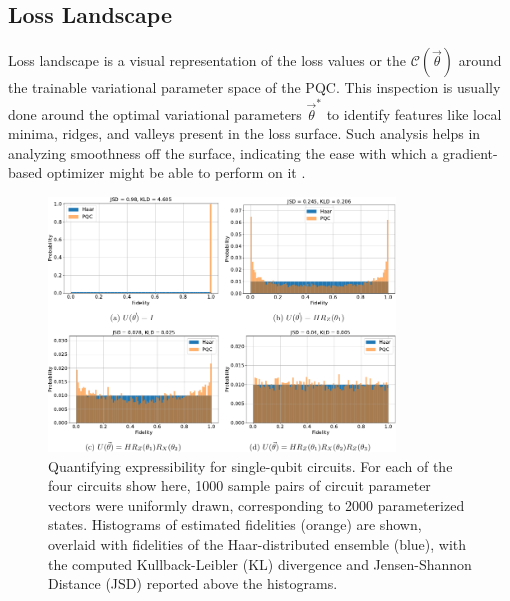 \documentclass[%
 reprint,
 amsmath,
 amssymb,
 showkeys,
 pra,
 floatfix,
]{revtex4-2}
\begin{document}
\subsection{Loss Landscape}

Loss landscape is a visual representation of the loss values or the $\mathcal{C}(\vec{\theta})$ around the trainable variational parameter space of the PQC. This inspection is usually done around the optimal variational parameters $\vec{\theta}^{*}$ to identify features like local minima, ridges, and valleys present in the loss surface. Such analysis helps in analyzing smoothness off the surface, indicating the ease with which a gradient-based optimizer might be able to perform on it \citep{loss-landscapes}. 

\begin{figure}[!tp]
    \centering
    \includegraphics[width=0.82\textwidth]{images/expressibility.pdf}
    \caption[Quantifying expressibility for single-qubit circuits]{Quantifying expressibility for single-qubit circuits. For each of the four circuits show here, 1000 sample pairs of circuit parameter vectors were uniformly drawn, corresponding to 2000 parameterized states. Histograms of estimated fidelities (orange) are shown, overlaid with fidelities of the Haar-distributed ensemble (blue), with the computed Kullback-Leibler (KL) divergence and Jensen-Shannon Distance (JSD) reported above the histograms.}
    \label{fig:expressibility}
\end{figure}
\end{document}
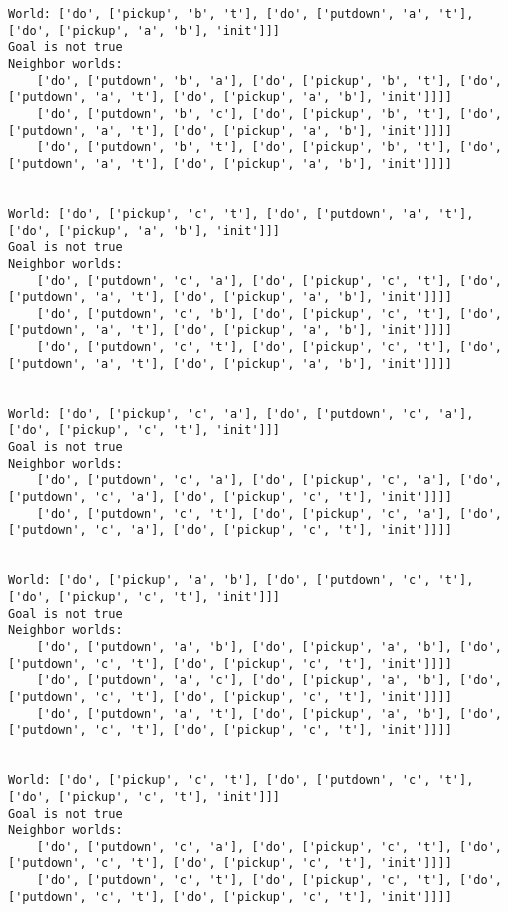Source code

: \documentclass[11pt]{article}
\begin{document}
\begin{Verbatim}[commandchars=\\\{\}]
World: ['do', ['pickup', 'b', 't'], ['do', ['putdown', 'a', 't'], ['do', ['pickup', 'a', 'b'], 'init']]]
Goal is not true
Neighbor worlds:
    ['do', ['putdown', 'b', 'a'], ['do', ['pickup', 'b', 't'], ['do', ['putdown', 'a', 't'], ['do', ['pickup', 'a', 'b'], 'init']]]]
    ['do', ['putdown', 'b', 'c'], ['do', ['pickup', 'b', 't'], ['do', ['putdown', 'a', 't'], ['do', ['pickup', 'a', 'b'], 'init']]]]
    ['do', ['putdown', 'b', 't'], ['do', ['pickup', 'b', 't'], ['do', ['putdown', 'a', 't'], ['do', ['pickup', 'a', 'b'], 'init']]]]


World: ['do', ['pickup', 'c', 't'], ['do', ['putdown', 'a', 't'], ['do', ['pickup', 'a', 'b'], 'init']]]
Goal is not true
Neighbor worlds:
    ['do', ['putdown', 'c', 'a'], ['do', ['pickup', 'c', 't'], ['do', ['putdown', 'a', 't'], ['do', ['pickup', 'a', 'b'], 'init']]]]
    ['do', ['putdown', 'c', 'b'], ['do', ['pickup', 'c', 't'], ['do', ['putdown', 'a', 't'], ['do', ['pickup', 'a', 'b'], 'init']]]]
    ['do', ['putdown', 'c', 't'], ['do', ['pickup', 'c', 't'], ['do', ['putdown', 'a', 't'], ['do', ['pickup', 'a', 'b'], 'init']]]]


World: ['do', ['pickup', 'c', 'a'], ['do', ['putdown', 'c', 'a'], ['do', ['pickup', 'c', 't'], 'init']]]
Goal is not true
Neighbor worlds:
    ['do', ['putdown', 'c', 'a'], ['do', ['pickup', 'c', 'a'], ['do', ['putdown', 'c', 'a'], ['do', ['pickup', 'c', 't'], 'init']]]]
    ['do', ['putdown', 'c', 't'], ['do', ['pickup', 'c', 'a'], ['do', ['putdown', 'c', 'a'], ['do', ['pickup', 'c', 't'], 'init']]]]


World: ['do', ['pickup', 'a', 'b'], ['do', ['putdown', 'c', 't'], ['do', ['pickup', 'c', 't'], 'init']]]
Goal is not true
Neighbor worlds:
    ['do', ['putdown', 'a', 'b'], ['do', ['pickup', 'a', 'b'], ['do', ['putdown', 'c', 't'], ['do', ['pickup', 'c', 't'], 'init']]]]
    ['do', ['putdown', 'a', 'c'], ['do', ['pickup', 'a', 'b'], ['do', ['putdown', 'c', 't'], ['do', ['pickup', 'c', 't'], 'init']]]]
    ['do', ['putdown', 'a', 't'], ['do', ['pickup', 'a', 'b'], ['do', ['putdown', 'c', 't'], ['do', ['pickup', 'c', 't'], 'init']]]]


World: ['do', ['pickup', 'c', 't'], ['do', ['putdown', 'c', 't'], ['do', ['pickup', 'c', 't'], 'init']]]
Goal is not true
Neighbor worlds:
    ['do', ['putdown', 'c', 'a'], ['do', ['pickup', 'c', 't'], ['do', ['putdown', 'c', 't'], ['do', ['pickup', 'c', 't'], 'init']]]]
    ['do', ['putdown', 'c', 't'], ['do', ['pickup', 'c', 't'], ['do', ['putdown', 'c', 't'], ['do', ['pickup', 'c', 't'], 'init']]]]



\end{Verbatim}
\end{document}
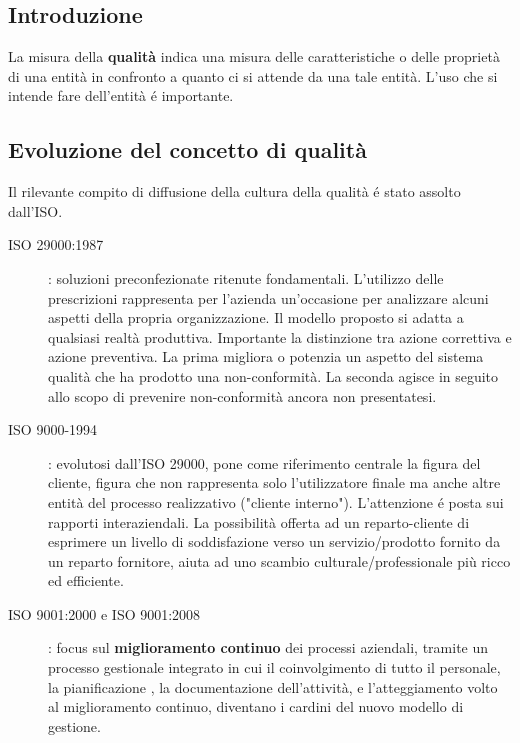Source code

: \documentclass[a4paper]{article}
\begin{document}
\subsection{Introduzione}
La misura della \textbf{qualità} indica una misura delle caratteristiche o delle 
proprietà di una entità in confronto a quanto ci si attende da una tale entità.\newline
L'uso che si intende fare dell'entità é importante.
\subsection{Evoluzione del concetto di qualità}
Il rilevante compito di diffusione della cultura della qualità é stato assolto dall'ISO.\newline
\begin{description}
    \item[ISO 29000:1987]: soluzioni preconfezionate ritenute fondamentali. L'utilizzo 
    delle prescrizioni rappresenta per l'azienda un'occasione per analizzare alcuni 
    aspetti della propria organizzazione. Il modello proposto si adatta a qualsiasi realtà
    produttiva. Importante la distinzione tra azione correttiva e azione preventiva. La 
    prima migliora o potenzia un aspetto del sistema qualità che ha prodotto una 
    non-conformità. La seconda agisce in seguito allo scopo di prevenire non-conformità 
    ancora non presentatesi.
    \item[ISO 9000-1994]: evolutosi dall'ISO 29000, pone come riferimento centrale la 
    figura del cliente, figura che non rappresenta solo l'utilizzatore finale ma anche 
    altre entità del processo realizzativo ("cliente interno"). L'attenzione é posta 
    sui rapporti interaziendali. La possibilità offerta ad un reparto-cliente di esprimere 
    un livello di soddisfazione verso un servizio/prodotto fornito da un reparto fornitore, 
    aiuta ad uno scambio culturale/professionale più ricco ed efficiente.
    \item[ISO 9001:2000 e ISO 9001:2008]: focus sul \textbf{miglioramento continuo} 
    dei processi aziendali, tramite un processo gestionale integrato in cui il 
    coinvolgimento di tutto il personale, la pianificazione , la documentazione 
    dell'attività, e l'atteggiamento volto al miglioramento continuo, diventano i 
    cardini del nuovo modello di gestione.
\end{description}
\end{document}
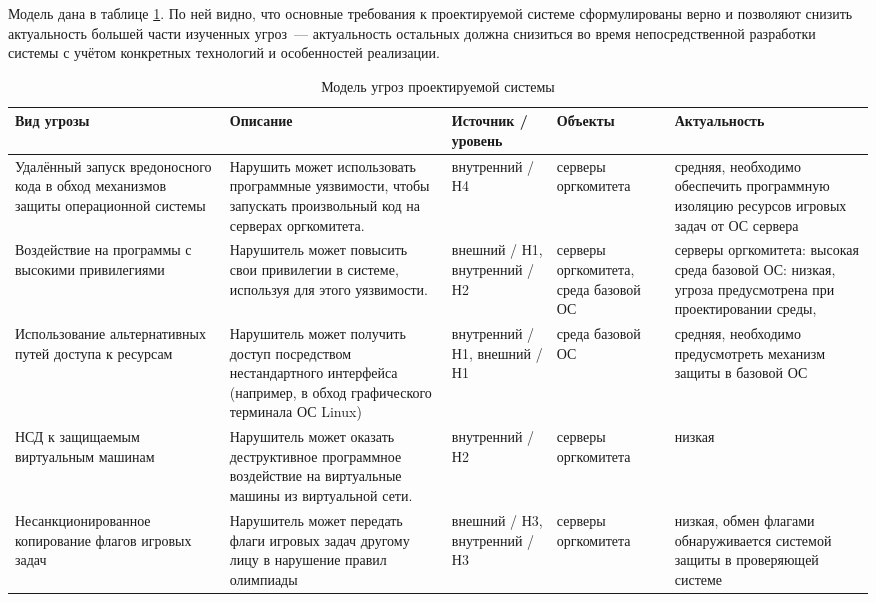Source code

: Модель дана в таблице \ref{tab:model}. По ней видно, что основные требования к проектируемой системе сформулированы верно и позволяют снизить актуальность большей части изученных угроз~--- актуальность остальных должна снизиться во время непосредственной разработки системы с учётом конкретных технологий и особенностей реализации.

\begin{landscape}
  \begin{longtable}{|p{5cm}|p{9cm}|p{3cm}|p{2.5cm}|p{5cm}|}
    \caption{Модель угроз проектируемой системы}
    \label{tab:model}
    \\ \hline
    \textbf{Вид угрозы} & \textbf{Описание} & \textbf{Источник / уровень} & \textbf{Объекты} & \textbf{Актуальность}
    \\ \hline \endhead

    Удалённый запуск вредоносного кода в обход механизмов защиты операционной системы &
    Нарушить может использовать программные уязвимости, чтобы запускать произвольный код на серверах оргкомитета. &
    внутренний / Н4 &
    серверы оргкомитета &
    средняя, необходимо обеспечить программную изоляцию ресурсов игровых задач от ОС сервера
    \\ \hline

    Воздействие на программы с высокими привилегиями &
    Нарушитель может повысить свои привилегии в системе, используя для этого уязвимости. &
    внешний / Н1, внутренний / Н2 &
    серверы оргкомитета, среда базовой ОС &
    серверы оргкомитета: высокая
    среда базовой ОС: низкая, угроза предусмотрена при проектировании среды,
    \\ \hline

    Использование альтернативных путей доступа к ресурсам &
    Нарушитель может получить доступ посредством нестандартного интерфейса (например, в обход графического терминала ОС Linux)&
    внутренний / Н1, внешний / Н1 &
    среда базовой ОС &
    средняя, необходимо предусмотреть механизм защиты в базовой ОС
    \\ \hline

    НСД к защищаемым виртуальным машинам &
    Нарушитель может оказать деструктивное программное воздействие на виртуальные машины из виртуальной сети. &
    внутренний / Н2 &
    серверы оргкомитета &
    низкая
    \\ \hline

    Несанкционированное копирование флагов игровых задач &
    Нарушитель может передать флаги игровых задач другому лицу в нарушение правил олимпиады &
    внешний / Н3, внутренний / Н3 &
    серверы оргкомитета &
    низкая, обмен флагами обнаруживается системой защиты в проверяющей системе
    \\ \hline


\end{longtable}
\end{landscape}
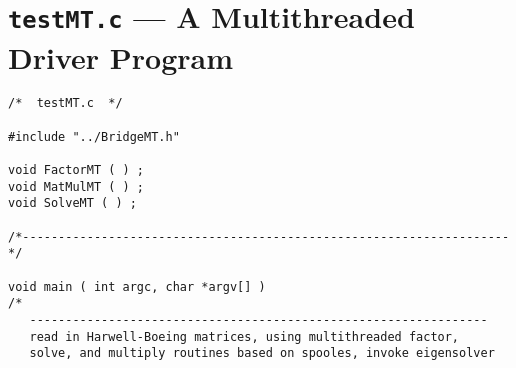 \chapter{{\tt testMT.c} --- A Multithreaded Driver Program}
\label{chapter:MT_driver}

\begin{verbatim}
/*  testMT.c  */

#include "../BridgeMT.h"

void FactorMT ( ) ;
void MatMulMT ( ) ;
void SolveMT ( ) ;

/*--------------------------------------------------------------------*/

void main ( int argc, char *argv[] )
/*
   ----------------------------------------------------------------
   read in Harwell-Boeing matrices, using multithreaded factor, 
   solve, and multiply routines based on spooles, invoke eigensolver


\end{verbatim}
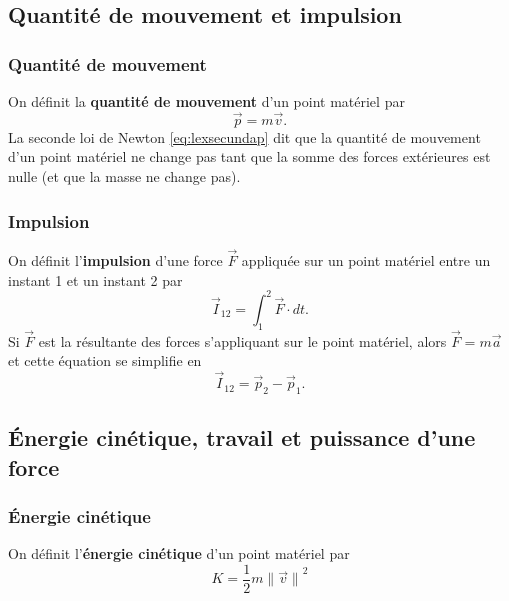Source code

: \documentclass{article}
\providecommand{\norm}[1]{{\lVert#1\rVert}}
\begin{document}
\subsection{Quantité de mouvement et impulsion}
\subsubsection{Quantité de mouvement}
On définit la \textbf{quantité de mouvement} d'un point matériel par
\begin{equation}
	\boxed{\vec p = m \vec v.}
\end{equation}
La seconde loi de Newton \eqref{eq:lexsecundap} dit que la quantité de mouvement d'un point matériel ne change pas tant que la somme des forces extérieures est nulle (et que la masse ne change pas).

\subsubsection{Impulsion}
On définit l'\textbf{impulsion} d'une force $\vec F$ appliquée sur un point matériel entre un instant 1 et un instant 2 par
\begin{equation}
	\vec I_{12} = \int_1^2 \vec F \cdot dt.
\end{equation}
Si $\vec F$ est la résultante des forces s'appliquant sur le point matériel, alors $\vec F = m \vec a$ et cette équation se simplifie en
\begin{equation}
	\boxed{\vec I_{12} = \vec p_2 - \vec p_1.}
\end{equation}

\subsection{Énergie cinétique, travail et puissance d'une force}
\subsubsection{Énergie cinétique}
On définit  l'\textbf{énergie cinétique} d'un point matériel par
\begin{equation}
	\boxed{K = \frac12 m \norm{\vec v}^2}
\end{equation}
\end{document}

.....

Task instructions: Reproduce the entries exactly, from the line with "Нарушитель может получить" to the line with "read in Harwell-Boeing", both lines included, keeping no pictures.

Answer to this exercise:
    Нарушитель может получить доступ посредством нестандартного интерфейса (например, в обход графического терминала ОС Linux)&
    внутренний / Н1, внешний / Н1 &
    среда базовой ОС &
    средняя, необходимо предусмотреть механизм защиты в базовой ОС
    \\ \hline

    НСД к защищаемым виртуальным машинам &
    Нарушитель может оказать деструктивное программное воздействие на виртуальные машины из виртуальной сети. &
    внутренний / Н2 &
    серверы оргкомитета &
    низкая
    \\ \hline

    Несанкционированное копирование флагов игровых задач &
    Нарушитель может передать флаги игровых задач другому лицу в нарушение правил олимпиады &
    внешний / Н3, внутренний / Н3 &
    серверы оргкомитета &
    низкая, обмен флагами обнаруживается системой защиты в проверяющей системе
    \\ \hline


\end{longtable}
\end{landscape}
 \chapter{{\tt testMT.c} --- A Multithreaded Driver Program}
\label{chapter:MT_driver}

\begin{verbatim}
/*  testMT.c  */

#include "../BridgeMT.h"

void FactorMT ( ) ;
void MatMulMT ( ) ;
void SolveMT ( ) ;

/*--------------------------------------------------------------------*/

void main ( int argc, char *argv[] )
/*
   ----------------------------------------------------------------
   read in Harwell-Boeing matrices, using multithreaded factor, 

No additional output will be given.